Both Red Hat and SUSE realised that a more modern Open Source solution is needed for the problem, and whilst SUSE announce their solution (kGraft) first, Red Hat's kpatch solution was the first to show actual code to the solution.

Red Hat's kpatch solution gives you a toolset which creates a binary diff of a kernel object file before and after a patch has been applied.  It then turns this into a kernel module which can be applied to any machine with the same kernel (along with kpatch's loaded module).  Like Ksplice, it does need to pause the kernel whilst patching the functions.  It also as-yet does not support changes to data structures.

It is still very early days for this solution but development is has been progressing rapidly.  I believe the intention is to create a toolset that will take a unified diff file and turn that into a kpatch module automatically.

For more information on this solution take a look at their blog post and Github repository.

kGraft


SUSE Labs announced kGraft earlier this year but only very recently produced code to show their solution.

From the documentation I've seen so far their solution appears to work in a similar way to Red Hat's but they have the unique feature which gives the ability for the patch to be applied to the kernel without pausing it.  Both the old and the replacement functions can exist at the same time, old executions will finish using the old function and new executions will use the new function.

This solution seems to have gone down the route of bundling their code on top of a Linux kernel git tree which means it took an entire night for me to download the git history.  I'm looking forward to digging through the code of this solution to see how it works.

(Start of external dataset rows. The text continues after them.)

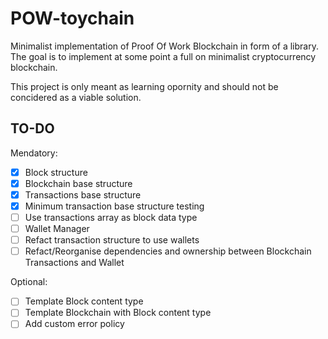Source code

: # POW-toychain

Minimalist implementation of Proof Of Work Blockchain in form of a library. The goal is to implement at some point a full on minimalist cryptocurrency blockchain.

This project is only meant as learning opornity and should not be concidered as a viable solution.

## TO-DO

Mendatory:

- [x] Block structure
- [x] Blockchain base structure
- [x] Transactions base structure
- [x] Minimum transaction base structure testing
- [ ] Use transactions array as block data type
- [ ] Wallet Manager
- [ ] Refact transaction structure to use wallets
- [ ] Refact/Reorganise dependencies and ownership between Blockchain Transactions and Wallet

Optional:

- [ ] Template Block content type
- [ ] Template Blockchain with Block content type
- [ ] Add custom error policy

The git tree for this can be found in the kgraft kernel repository (make sure to checkout the origin/kgraft branch after you have cloned it) and SUSE's site on the technology can be found here.

Summary


All three of the above solutions are very interesting.  Combined with a deployment technology such as Salt or Ansible it could mean the end to maintenance downtime for cloud compute instances.  As soon as I have done more research on the technologies I will be writing more details and hopefully even contributing where possible.

Saturday 22 February 2014

Cloud Users: Don't put your eggs in one basket

In my previous blog post I briefly mentioned that a premature cloud account removal meant that the Drizzle project lost a lot of data, including backups.  I'll go into a bit more detail here so cloud users can learn from our mistakes.  I will try to avoid using cloud puns here as much as possible :)

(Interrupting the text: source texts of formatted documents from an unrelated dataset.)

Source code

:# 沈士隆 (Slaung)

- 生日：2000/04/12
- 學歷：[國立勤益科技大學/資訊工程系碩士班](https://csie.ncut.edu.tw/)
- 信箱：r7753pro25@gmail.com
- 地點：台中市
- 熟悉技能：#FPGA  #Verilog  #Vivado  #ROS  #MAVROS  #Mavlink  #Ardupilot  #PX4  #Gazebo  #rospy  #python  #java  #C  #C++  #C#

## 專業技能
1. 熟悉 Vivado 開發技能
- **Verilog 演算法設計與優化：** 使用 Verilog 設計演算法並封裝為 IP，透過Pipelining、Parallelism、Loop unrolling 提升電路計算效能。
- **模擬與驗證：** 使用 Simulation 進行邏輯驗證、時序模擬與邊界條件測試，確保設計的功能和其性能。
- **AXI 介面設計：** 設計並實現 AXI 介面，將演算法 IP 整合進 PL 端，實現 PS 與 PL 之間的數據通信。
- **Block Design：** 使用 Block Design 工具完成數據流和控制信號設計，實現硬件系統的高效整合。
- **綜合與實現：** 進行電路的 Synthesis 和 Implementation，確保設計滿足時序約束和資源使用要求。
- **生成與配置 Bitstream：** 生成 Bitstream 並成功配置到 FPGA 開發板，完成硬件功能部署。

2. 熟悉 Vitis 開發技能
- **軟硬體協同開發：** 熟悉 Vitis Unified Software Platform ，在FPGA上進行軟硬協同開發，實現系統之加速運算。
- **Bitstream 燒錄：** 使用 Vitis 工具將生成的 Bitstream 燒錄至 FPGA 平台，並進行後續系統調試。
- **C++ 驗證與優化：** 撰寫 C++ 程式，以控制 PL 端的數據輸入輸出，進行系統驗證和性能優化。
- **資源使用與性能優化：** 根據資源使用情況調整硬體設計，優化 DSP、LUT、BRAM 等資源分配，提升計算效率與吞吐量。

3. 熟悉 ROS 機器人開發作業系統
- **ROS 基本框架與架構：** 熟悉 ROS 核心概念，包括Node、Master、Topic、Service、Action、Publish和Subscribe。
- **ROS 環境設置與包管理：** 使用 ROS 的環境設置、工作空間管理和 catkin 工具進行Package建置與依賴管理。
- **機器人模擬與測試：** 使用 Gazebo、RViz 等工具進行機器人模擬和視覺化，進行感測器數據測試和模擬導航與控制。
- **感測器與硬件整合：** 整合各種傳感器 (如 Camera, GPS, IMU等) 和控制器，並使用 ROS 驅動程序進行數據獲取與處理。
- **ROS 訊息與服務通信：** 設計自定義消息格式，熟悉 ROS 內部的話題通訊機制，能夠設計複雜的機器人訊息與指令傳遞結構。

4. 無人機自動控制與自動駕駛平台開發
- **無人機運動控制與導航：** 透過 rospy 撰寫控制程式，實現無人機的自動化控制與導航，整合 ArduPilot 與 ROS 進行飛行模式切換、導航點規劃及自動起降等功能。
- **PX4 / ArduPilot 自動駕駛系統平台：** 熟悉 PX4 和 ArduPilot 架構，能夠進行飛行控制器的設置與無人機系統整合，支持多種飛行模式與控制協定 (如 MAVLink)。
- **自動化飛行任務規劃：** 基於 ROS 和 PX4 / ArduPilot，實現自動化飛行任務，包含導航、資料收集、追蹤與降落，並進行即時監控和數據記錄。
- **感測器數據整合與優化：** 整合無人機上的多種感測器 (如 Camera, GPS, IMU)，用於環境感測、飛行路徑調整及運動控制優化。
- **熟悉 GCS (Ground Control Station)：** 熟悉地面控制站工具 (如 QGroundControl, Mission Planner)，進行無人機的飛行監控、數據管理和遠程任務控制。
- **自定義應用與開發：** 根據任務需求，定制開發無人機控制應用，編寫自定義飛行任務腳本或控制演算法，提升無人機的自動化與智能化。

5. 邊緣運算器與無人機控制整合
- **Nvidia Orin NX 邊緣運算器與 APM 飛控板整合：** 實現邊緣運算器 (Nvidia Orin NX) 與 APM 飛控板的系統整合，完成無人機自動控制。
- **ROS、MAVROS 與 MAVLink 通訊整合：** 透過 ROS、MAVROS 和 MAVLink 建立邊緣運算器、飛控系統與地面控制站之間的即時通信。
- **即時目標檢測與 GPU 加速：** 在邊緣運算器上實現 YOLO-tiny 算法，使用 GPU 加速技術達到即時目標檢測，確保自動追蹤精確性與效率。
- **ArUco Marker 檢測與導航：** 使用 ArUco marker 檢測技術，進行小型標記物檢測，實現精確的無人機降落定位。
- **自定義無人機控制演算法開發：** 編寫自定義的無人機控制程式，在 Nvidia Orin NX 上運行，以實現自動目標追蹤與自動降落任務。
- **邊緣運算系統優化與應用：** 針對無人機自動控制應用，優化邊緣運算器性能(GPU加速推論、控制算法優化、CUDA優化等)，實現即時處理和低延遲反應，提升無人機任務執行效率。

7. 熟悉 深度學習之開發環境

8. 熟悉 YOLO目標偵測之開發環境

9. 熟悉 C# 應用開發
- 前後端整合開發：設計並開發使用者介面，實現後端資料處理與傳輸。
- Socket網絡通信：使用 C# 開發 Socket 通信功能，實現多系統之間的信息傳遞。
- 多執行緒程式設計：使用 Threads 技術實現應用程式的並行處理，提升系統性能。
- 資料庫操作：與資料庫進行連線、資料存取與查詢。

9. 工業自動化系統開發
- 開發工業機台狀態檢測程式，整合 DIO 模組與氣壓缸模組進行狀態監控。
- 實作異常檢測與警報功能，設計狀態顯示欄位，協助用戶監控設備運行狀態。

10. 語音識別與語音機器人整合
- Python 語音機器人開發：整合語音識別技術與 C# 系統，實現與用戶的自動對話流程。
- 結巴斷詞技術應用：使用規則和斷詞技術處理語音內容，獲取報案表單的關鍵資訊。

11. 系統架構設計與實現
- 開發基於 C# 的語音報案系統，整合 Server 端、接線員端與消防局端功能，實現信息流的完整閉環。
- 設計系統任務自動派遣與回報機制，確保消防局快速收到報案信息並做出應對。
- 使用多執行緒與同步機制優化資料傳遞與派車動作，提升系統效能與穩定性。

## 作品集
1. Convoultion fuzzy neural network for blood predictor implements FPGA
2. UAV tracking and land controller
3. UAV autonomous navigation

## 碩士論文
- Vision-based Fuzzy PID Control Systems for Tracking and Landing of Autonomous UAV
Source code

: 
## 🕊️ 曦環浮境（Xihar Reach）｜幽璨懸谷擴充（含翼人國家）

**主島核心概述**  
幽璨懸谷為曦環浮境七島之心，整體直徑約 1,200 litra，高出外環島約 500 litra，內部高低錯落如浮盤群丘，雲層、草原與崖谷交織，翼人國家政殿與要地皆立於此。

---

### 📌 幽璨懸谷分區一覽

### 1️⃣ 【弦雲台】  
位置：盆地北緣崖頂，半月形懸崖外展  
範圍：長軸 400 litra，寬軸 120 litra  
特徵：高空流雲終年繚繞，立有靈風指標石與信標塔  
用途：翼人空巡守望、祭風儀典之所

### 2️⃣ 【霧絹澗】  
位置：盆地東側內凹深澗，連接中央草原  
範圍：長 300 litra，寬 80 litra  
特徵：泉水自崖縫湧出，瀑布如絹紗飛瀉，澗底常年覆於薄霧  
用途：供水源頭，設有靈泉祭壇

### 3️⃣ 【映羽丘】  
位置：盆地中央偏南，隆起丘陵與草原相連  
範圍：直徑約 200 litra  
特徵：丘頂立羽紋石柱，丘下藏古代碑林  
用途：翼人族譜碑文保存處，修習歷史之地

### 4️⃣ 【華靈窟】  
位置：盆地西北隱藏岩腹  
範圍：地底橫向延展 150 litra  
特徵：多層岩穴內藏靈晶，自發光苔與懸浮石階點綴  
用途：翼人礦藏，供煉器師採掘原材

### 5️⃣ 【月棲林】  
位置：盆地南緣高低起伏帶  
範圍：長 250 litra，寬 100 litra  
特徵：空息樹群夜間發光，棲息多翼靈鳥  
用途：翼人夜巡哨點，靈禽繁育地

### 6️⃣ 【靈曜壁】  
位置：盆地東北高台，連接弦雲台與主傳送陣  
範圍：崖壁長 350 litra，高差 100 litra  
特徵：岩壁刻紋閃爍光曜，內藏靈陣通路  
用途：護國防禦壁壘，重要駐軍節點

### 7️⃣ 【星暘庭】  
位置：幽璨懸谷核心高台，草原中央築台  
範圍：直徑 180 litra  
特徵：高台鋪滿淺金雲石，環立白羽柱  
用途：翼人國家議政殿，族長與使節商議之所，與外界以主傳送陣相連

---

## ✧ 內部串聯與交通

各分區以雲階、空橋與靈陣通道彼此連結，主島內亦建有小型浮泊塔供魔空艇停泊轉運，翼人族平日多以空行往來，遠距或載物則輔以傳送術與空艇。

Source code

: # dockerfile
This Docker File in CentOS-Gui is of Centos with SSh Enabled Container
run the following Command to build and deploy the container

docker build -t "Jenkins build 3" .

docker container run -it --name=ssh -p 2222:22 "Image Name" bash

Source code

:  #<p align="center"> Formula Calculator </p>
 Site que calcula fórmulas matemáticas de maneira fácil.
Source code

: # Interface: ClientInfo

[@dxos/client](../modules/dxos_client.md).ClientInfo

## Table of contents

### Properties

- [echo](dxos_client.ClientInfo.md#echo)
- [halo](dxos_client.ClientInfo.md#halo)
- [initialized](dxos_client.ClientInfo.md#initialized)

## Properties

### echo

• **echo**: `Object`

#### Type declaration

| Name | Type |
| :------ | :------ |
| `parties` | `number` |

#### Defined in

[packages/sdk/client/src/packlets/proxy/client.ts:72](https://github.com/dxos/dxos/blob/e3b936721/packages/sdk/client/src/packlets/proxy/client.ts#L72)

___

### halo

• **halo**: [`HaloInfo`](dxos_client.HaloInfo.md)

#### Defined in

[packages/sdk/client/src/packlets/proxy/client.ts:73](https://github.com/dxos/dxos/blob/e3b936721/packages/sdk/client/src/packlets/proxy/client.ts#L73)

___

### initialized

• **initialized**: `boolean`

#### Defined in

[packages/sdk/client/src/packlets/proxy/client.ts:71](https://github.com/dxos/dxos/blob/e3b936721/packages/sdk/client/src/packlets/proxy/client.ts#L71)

As with everything in life clouds fail.  No cloud I have ever seen so far can claim they have had 100% uptime since the beginning of hitting GA.  However much projects like Openstack simplify things for the operators of clouds they are complex architectures and things can fail.

But there is one element of human failure I've seen several times from multiple cloud vendors which is the problem that crippled Drizzle.  That is account deletion.

Most of Drizzle's websites and testing framework were running from a cloud account using compute resources.  Backups were made and automatically uploaded to the cloud file storage on the same account for archiving.  This was our mistake (and we have definitely learnt from it).  We knew that at some point in the future the cloud accounts used would be migrated to a different cloud and the current cloud account terminated.  Unfortunately the cloud account used was terminated prematurely.  This meant that all compute instances and file storage was instantly flushed down the toilet.  All our sites and backups were instantly destroyed.

This is not the only time I have seen this happen.  There have been two other instances I know of in the last year where an accidental deletion of a cloud account has meant that all data including backups were destroyed.  Luckily in both those cases the damage was relatively minor.  I actually also lost a web server due to this problem around the same time as Drizzle was hit.

The Openstack CI team do something quite clever but relatively simple to mitigate against these problems and continue running.  They use multiple cloud vendors (last I checked it was HP Cloud and Rackspace).  When your commit is being tested in Jenkins it goes to a cloud compute instance in whatever cloud is available at the time.  So if a vendor goes down for any reason the CI can still continue.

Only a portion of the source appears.